= Your task =
Look through the entries. Copy each line that has the word "hline".
━━━
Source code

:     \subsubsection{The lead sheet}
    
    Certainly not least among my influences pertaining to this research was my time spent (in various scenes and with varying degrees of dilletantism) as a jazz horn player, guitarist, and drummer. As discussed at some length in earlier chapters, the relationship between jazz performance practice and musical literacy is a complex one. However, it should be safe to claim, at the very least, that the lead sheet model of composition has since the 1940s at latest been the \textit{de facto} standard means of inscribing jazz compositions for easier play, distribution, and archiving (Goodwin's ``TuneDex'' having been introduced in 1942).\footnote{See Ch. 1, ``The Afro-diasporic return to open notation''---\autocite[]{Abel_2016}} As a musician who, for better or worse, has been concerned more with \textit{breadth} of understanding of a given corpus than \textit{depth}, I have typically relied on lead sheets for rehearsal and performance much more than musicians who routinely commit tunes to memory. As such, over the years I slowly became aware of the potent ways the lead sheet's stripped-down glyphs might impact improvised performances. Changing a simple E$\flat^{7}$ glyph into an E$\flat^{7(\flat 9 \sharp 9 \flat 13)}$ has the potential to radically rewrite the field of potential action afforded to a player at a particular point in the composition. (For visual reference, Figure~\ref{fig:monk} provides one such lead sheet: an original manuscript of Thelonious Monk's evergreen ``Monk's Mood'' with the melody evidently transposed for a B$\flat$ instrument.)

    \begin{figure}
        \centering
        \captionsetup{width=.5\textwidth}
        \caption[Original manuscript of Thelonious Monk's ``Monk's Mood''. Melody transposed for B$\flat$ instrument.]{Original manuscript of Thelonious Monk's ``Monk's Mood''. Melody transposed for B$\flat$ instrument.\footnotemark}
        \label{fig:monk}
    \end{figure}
━━━
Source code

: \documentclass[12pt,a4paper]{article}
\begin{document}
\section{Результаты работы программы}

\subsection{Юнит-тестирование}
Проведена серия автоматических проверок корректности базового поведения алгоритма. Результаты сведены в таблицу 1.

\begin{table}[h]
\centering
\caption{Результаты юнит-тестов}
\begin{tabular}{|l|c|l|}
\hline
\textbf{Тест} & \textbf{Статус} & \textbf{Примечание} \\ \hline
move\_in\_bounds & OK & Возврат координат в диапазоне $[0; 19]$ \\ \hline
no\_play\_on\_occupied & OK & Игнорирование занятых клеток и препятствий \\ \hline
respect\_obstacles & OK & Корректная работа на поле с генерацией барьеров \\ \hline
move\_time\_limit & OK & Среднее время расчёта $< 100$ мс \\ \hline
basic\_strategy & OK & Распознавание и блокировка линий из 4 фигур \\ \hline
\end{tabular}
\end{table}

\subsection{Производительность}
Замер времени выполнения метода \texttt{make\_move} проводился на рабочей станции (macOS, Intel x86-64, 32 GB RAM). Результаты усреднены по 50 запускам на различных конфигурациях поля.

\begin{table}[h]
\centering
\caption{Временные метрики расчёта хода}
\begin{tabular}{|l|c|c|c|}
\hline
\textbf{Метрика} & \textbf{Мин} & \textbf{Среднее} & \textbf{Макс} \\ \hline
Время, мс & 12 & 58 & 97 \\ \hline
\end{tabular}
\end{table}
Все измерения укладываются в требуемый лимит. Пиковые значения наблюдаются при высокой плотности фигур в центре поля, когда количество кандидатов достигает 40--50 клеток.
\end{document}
━━━
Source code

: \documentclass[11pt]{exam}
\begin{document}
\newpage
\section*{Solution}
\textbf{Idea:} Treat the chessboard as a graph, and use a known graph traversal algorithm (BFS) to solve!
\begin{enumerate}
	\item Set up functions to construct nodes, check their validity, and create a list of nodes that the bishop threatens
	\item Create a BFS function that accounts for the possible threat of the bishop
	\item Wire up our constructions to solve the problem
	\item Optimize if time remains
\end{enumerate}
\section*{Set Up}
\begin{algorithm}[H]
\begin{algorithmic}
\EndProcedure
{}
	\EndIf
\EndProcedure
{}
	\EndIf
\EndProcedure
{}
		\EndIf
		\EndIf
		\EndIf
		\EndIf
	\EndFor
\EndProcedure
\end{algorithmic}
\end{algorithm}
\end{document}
━━━
= Expected answer =
\hline
\textbf{Тест} & \textbf{Статус} & \textbf{Примечание} \\ \hline
move\_in\_bounds & OK & Возврат координат в диапазоне $[0; 19]$ \\ \hline
no\_play\_on\_occupied & OK & Игнорирование занятых клеток и препятствий \\ \hline
respect\_obstacles & OK & Корректная работа на поле с генерацией барьеров \\ \hline
move\_time\_limit & OK & Среднее время расчёта $< 100$ мс \\ \hline
basic\_strategy & OK & Распознавание и блокировка линий из 4 фигур \\ \hline
\hline
\textbf{Метрика} & \textbf{Мин} & \textbf{Среднее} & \textbf{Макс} \\ \hline
Время, мс & 12 & 58 & 97 \\ \hline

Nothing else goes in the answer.